## Exercise details
Each entry must be output once more without any change.

[Supplied data Boundary: Start]

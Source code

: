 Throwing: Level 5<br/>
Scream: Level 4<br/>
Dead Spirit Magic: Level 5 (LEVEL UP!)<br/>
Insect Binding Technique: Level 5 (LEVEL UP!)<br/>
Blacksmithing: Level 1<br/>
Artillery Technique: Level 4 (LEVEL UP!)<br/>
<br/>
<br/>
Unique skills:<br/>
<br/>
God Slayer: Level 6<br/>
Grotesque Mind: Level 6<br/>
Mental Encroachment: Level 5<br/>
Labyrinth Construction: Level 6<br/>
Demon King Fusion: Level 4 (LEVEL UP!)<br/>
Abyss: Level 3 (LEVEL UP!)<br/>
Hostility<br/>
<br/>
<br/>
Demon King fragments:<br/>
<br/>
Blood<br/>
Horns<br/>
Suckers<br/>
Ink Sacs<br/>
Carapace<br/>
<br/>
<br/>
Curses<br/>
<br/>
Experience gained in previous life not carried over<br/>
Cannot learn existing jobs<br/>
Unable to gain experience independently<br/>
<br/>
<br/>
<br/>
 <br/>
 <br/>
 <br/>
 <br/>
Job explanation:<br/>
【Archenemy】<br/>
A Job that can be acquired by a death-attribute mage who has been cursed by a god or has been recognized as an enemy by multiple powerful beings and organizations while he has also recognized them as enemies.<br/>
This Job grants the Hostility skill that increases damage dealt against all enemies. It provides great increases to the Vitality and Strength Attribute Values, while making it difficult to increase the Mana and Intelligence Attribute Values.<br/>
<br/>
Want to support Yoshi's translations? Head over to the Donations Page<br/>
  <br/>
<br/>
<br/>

[Supplied data Boundary: End]

## Completed exercise
Source code

: Throwing: Level 5<br/>
Scream: Level 4<br/>
Dead Spirit Magic: Level 5 (LEVEL UP!)<br/>
Insect Binding Technique: Level 5 (LEVEL UP!)<br/>
Blacksmithing: Level 1<br/>
Artillery Technique: Level 4 (LEVEL UP!)<br/>
<br/>
<br/>
Unique skills:<br/>
<br/>
God Slayer: Level 6<br/>
Grotesque Mind: Level 6<br/>
Mental Encroachment: Level 5<br/>
Labyrinth Construction: Level 6<br/>
Demon King Fusion: Level 4 (LEVEL UP!)<br/>
Abyss: Level 3 (LEVEL UP!)<br/>
Hostility<br/>
<br/>
<br/>
Demon King fragments:<br/>
<br/>
Blood<br/>
Horns<br/>
Suckers<br/>
Ink Sacs<br/>
Carapace<br/>
<br/>
<br/>
Curses<br/>
<br/>
Experience gained in previous life not carried over<br/>
Cannot learn existing jobs<br/>
Unable to gain experience independently<br/>
<br/>
<br/>
<br/>
 <br/>
 <br/>
 <br/>
 <br/>
Job explanation:<br/>
【Archenemy】<br/>
A Job that can be acquired by a death-attribute mage who has been cursed by a god or has been recognized as an enemy by multiple powerful beings and organizations while he has also recognized them as enemies.<br/>
This Job grants the Hostility skill that increases damage dealt against all enemies. It provides great increases to the Vitality and Strength Attribute Values, while making it difficult to increase the Mana and Intelligence Attribute Values.<br/>
<br/>
Want to support Yoshi's translations? Head over to the Donations Page<br/>
  <br/>
<br/>
<br/>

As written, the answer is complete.